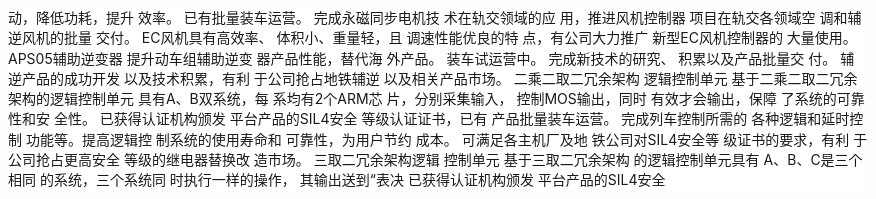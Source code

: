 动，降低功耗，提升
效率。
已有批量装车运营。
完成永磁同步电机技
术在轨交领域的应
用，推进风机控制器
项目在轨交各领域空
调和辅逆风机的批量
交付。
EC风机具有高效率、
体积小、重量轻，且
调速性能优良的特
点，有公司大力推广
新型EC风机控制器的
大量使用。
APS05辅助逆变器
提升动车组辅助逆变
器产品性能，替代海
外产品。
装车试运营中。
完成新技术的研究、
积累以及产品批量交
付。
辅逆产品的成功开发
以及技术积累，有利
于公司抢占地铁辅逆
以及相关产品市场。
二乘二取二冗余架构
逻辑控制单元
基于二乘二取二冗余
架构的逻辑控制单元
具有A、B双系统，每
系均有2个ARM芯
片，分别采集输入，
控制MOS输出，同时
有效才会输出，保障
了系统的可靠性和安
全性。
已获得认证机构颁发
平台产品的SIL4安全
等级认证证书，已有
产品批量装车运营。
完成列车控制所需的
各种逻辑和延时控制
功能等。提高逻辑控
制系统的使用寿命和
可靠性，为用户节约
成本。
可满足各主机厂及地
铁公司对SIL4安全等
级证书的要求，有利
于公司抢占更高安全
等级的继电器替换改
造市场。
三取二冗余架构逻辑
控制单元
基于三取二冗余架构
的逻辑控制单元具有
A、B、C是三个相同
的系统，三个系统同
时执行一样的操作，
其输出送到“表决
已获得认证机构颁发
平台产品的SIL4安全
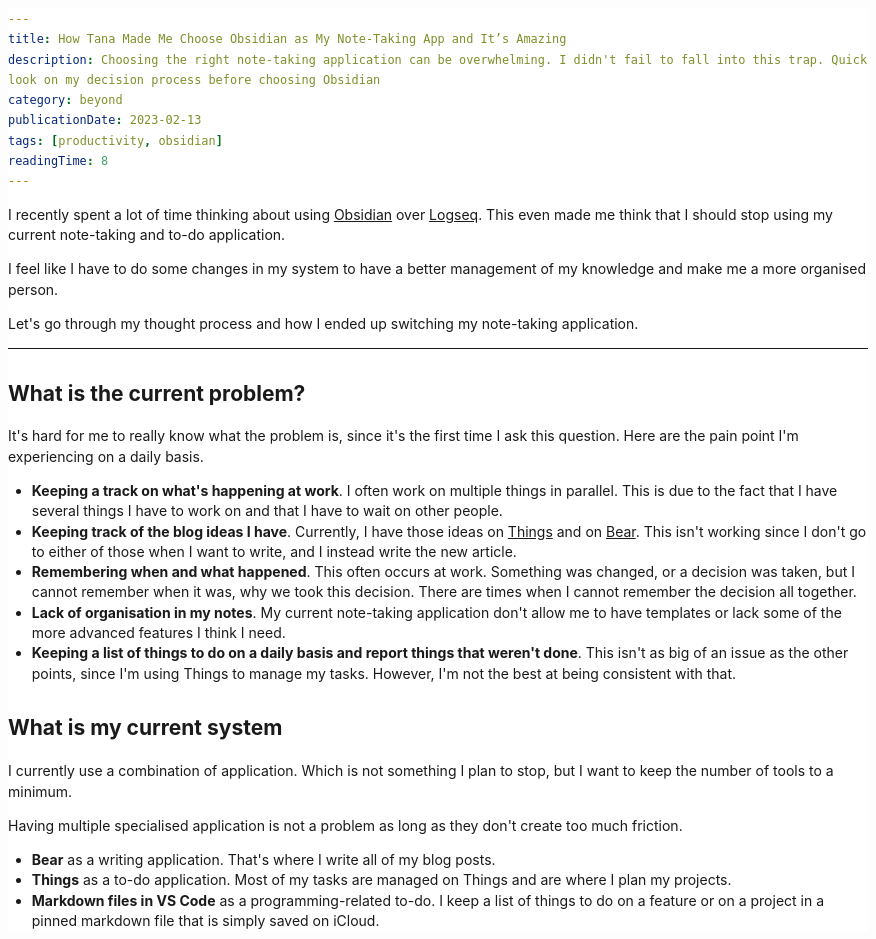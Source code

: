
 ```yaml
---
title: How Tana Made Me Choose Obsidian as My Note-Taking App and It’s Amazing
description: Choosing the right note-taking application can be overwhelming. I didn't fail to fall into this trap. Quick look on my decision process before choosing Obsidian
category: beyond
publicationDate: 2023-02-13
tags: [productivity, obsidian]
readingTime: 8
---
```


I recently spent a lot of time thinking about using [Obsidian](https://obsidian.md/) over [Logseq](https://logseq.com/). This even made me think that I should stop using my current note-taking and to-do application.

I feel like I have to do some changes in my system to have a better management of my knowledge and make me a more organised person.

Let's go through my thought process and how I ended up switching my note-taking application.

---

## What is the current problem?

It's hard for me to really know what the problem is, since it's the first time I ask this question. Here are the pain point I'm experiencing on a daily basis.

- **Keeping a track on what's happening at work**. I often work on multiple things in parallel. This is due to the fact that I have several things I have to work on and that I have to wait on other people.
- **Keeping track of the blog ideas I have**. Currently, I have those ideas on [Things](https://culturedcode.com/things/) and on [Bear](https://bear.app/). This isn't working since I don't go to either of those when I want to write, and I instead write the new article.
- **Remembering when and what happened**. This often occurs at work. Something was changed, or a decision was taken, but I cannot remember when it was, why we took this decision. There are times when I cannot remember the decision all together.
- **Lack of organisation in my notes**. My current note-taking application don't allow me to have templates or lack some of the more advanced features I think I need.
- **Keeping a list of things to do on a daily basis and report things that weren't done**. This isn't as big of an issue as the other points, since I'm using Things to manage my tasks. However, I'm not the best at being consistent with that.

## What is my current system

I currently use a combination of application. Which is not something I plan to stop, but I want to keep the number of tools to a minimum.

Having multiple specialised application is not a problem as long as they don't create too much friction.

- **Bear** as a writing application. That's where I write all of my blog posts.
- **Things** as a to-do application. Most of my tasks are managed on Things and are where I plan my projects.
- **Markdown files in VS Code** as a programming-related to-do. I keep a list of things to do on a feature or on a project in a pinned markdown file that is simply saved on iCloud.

+++++

YOUR INSTRUCTIONS »
What you return should match the material line for line, with the images removed.

OUTPUT OF THE TASK »
Source code

: 动，降低功耗，提升
效率。
已有批量装车运营。
完成永磁同步电机技
术在轨交领域的应
用，推进风机控制器
项目在轨交各领域空
调和辅逆风机的批量
交付。
EC风机具有高效率、
体积小、重量轻，且
调速性能优良的特
点，有公司大力推广
新型EC风机控制器的
大量使用。
APS05辅助逆变器
提升动车组辅助逆变
器产品性能，替代海
外产品。
装车试运营中。
完成新技术的研究、
积累以及产品批量交
付。
辅逆产品的成功开发
以及技术积累，有利
于公司抢占地铁辅逆
以及相关产品市场。
二乘二取二冗余架构
逻辑控制单元
基于二乘二取二冗余
架构的逻辑控制单元
具有A、B双系统，每
系均有2个ARM芯
片，分别采集输入，
控制MOS输出，同时
有效才会输出，保障
了系统的可靠性和安
全性。
已获得认证机构颁发
平台产品的SIL4安全
等级认证证书，已有
产品批量装车运营。
完成列车控制所需的
各种逻辑和延时控制
功能等。提高逻辑控
制系统的使用寿命和
可靠性，为用户节约
成本。
可满足各主机厂及地
铁公司对SIL4安全等
级证书的要求，有利
于公司抢占更高安全
等级的继电器替换改
造市场。
三取二冗余架构逻辑
控制单元
基于三取二冗余架构
的逻辑控制单元具有
A、B、C是三个相同
的系统，三个系统同
时执行一样的操作，
其输出送到“表决
已获得认证机构颁发
平台产品的SIL4安全
Source code

:
 ```yaml
---
title: How Tana Made Me Choose Obsidian as My Note-Taking App and It’s Amazing
description: Choosing the right note-taking application can be overwhelming. I didn't fail to fall into this trap. Quick look on my decision process before choosing Obsidian
category: beyond
publicationDate: 2023-02-13
tags: [productivity, obsidian]
readingTime: 8
---
```


I recently spent a lot of time thinking about using [Obsidian](https://obsidian.md/) over [Logseq](https://logseq.com/). This even made me think that I should stop using my current note-taking and to-do application.

I feel like I have to do some changes in my system to have a better management of my knowledge and make me a more organised person.

Let's go through my thought process and how I ended up switching my note-taking application.

---

## What is the current problem?

It's hard for me to really know what the problem is, since it's the first time I ask this question. Here are the pain point I'm experiencing on a daily basis.

- **Keeping a track on what's happening at work**. I often work on multiple things in parallel. This is due to the fact that I have several things I have to work on and that I have to wait on other people.
- **Keeping track of the blog ideas I have**. Currently, I have those ideas on [Things](https://culturedcode.com/things/) and on [Bear](https://bear.app/). This isn't working since I don't go to either of those when I want to write, and I instead write the new article.
- **Remembering when and what happened**. This often occurs at work. Something was changed, or a decision was taken, but I cannot remember when it was, why we took this decision. There are times when I cannot remember the decision all together.
- **Lack of organisation in my notes**. My current note-taking application don't allow me to have templates or lack some of the more advanced features I think I need.
- **Keeping a list of things to do on a daily basis and report things that weren't done**. This isn't as big of an issue as the other points, since I'm using Things to manage my tasks. However, I'm not the best at being consistent with that.

## What is my current system

I currently use a combination of application. Which is not something I plan to stop, but I want to keep the number of tools to a minimum.

Having multiple specialised application is not a problem as long as they don't create too much friction.

- **Bear** as a writing application. That's where I write all of my blog posts.
- **Things** as a to-do application. Most of my tasks are managed on Things and are where I plan my projects.
- **Markdown files in VS Code** as a programming-related to-do. I keep a list of things to do on a feature or on a project in a pinned markdown file that is simply saved on iCloud.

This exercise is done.